=== WHAT THE TASK REQUIRES ===
From the records below, transcribe exactly the lines that begin at the line with "Traces in Typed" and end at the line with "fully or partially", both included.

--------------------------------------------------

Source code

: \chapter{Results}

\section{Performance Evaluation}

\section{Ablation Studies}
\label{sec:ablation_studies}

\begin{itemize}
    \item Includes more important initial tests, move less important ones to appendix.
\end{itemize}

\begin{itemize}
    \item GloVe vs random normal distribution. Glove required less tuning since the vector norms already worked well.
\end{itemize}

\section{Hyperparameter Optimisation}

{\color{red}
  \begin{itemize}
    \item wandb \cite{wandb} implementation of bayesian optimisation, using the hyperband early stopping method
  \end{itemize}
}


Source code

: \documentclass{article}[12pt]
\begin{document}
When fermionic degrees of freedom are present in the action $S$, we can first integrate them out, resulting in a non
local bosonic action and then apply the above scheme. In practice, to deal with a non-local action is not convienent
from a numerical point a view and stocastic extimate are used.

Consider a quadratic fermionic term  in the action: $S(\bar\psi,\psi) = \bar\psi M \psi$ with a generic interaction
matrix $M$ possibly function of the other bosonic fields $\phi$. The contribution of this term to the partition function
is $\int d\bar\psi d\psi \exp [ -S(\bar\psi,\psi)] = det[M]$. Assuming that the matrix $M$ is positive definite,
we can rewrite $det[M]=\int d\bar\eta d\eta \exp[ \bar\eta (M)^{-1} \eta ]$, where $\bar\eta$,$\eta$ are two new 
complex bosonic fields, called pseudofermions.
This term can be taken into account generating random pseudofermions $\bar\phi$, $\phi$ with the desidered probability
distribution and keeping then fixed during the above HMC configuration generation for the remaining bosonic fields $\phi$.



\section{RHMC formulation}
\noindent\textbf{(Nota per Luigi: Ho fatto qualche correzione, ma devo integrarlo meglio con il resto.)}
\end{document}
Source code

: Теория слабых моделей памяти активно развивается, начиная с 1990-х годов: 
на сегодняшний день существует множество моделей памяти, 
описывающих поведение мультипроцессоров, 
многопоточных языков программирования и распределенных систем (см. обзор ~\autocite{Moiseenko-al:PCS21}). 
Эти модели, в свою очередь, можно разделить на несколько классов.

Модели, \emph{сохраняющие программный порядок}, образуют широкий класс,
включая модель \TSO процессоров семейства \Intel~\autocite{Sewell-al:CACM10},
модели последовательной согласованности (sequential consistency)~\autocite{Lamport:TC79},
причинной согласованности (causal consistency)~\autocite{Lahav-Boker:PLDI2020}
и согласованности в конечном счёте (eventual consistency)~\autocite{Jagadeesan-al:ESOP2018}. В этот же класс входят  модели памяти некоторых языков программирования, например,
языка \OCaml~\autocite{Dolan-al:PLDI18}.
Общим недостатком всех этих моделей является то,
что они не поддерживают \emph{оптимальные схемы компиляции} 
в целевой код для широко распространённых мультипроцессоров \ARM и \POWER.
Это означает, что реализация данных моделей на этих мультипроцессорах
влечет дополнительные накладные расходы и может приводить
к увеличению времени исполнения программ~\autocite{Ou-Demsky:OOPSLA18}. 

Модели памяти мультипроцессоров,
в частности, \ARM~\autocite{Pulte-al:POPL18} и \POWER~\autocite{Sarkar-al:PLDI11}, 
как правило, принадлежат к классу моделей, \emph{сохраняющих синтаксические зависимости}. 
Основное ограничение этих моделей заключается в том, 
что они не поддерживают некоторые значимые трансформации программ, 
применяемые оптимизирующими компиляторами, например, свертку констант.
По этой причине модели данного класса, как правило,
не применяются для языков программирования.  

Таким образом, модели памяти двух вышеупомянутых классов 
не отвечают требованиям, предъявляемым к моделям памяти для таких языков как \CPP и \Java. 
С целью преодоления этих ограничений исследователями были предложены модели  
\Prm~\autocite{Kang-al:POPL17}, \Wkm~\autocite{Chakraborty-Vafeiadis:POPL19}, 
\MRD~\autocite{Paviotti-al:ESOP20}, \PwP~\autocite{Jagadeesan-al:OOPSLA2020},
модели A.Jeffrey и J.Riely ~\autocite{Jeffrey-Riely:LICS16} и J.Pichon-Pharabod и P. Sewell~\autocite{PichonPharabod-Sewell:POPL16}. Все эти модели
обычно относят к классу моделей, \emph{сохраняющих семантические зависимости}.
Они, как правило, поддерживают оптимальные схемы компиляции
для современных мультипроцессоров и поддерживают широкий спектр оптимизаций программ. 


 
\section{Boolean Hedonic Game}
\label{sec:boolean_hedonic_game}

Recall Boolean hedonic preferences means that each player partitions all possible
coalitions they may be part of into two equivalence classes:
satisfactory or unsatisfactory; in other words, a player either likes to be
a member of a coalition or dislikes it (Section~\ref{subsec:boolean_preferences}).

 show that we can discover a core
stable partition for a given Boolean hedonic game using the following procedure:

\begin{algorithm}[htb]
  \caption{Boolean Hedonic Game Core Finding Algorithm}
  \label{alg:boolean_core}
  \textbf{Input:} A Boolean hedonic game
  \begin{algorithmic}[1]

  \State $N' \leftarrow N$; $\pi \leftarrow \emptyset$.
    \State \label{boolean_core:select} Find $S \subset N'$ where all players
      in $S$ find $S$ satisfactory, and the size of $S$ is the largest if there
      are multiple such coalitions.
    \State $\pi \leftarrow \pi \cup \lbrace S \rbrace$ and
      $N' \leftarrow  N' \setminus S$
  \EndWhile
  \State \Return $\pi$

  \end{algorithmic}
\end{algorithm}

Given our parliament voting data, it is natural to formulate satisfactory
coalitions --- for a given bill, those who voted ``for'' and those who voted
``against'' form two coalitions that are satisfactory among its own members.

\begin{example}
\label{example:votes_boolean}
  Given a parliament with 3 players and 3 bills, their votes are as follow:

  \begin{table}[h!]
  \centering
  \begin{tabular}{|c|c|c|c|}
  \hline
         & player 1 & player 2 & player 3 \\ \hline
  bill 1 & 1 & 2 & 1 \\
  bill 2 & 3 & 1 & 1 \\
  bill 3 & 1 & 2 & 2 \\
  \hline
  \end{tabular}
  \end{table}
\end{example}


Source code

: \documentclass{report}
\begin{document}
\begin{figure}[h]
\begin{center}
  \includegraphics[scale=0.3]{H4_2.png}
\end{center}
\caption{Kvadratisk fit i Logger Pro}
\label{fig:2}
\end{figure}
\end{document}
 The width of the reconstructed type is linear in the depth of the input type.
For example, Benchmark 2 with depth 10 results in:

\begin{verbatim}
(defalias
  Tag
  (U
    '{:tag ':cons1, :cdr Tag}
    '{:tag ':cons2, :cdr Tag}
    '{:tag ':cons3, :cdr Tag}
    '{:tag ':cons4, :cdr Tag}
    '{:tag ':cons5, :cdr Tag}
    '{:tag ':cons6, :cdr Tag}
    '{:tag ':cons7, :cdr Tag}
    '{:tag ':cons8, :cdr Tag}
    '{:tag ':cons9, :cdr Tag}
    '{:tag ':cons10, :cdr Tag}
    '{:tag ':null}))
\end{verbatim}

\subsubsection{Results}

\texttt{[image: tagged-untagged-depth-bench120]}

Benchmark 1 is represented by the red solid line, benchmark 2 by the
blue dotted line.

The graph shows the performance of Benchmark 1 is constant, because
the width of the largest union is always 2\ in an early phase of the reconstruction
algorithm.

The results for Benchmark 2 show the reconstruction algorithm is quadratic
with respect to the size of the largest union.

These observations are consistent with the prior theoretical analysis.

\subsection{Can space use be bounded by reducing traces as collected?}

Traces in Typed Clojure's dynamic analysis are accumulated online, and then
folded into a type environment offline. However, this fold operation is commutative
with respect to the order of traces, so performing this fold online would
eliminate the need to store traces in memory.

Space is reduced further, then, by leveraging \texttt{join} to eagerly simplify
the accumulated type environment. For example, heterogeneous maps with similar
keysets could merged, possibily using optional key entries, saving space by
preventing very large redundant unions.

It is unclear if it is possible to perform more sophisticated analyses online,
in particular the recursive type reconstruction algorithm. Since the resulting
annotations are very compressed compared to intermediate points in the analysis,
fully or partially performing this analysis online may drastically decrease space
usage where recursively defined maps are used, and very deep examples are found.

--------------------------------------------------

=== SOLUTION BELOW ===
Traces in Typed Clojure's dynamic analysis are accumulated online, and then
folded into a type environment offline. However, this fold operation is commutative
with respect to the order of traces, so performing this fold online would
eliminate the need to store traces in memory.

Space is reduced further, then, by leveraging \texttt{join} to eagerly simplify
the accumulated type environment. For example, heterogeneous maps with similar
keysets could merged, possibily using optional key entries, saving space by
preventing very large redundant unions.

It is unclear if it is possible to perform more sophisticated analyses online,
in particular the recursive type reconstruction algorithm. Since the resulting
annotations are very compressed compared to intermediate points in the analysis,
fully or partially performing this analysis online may drastically decrease space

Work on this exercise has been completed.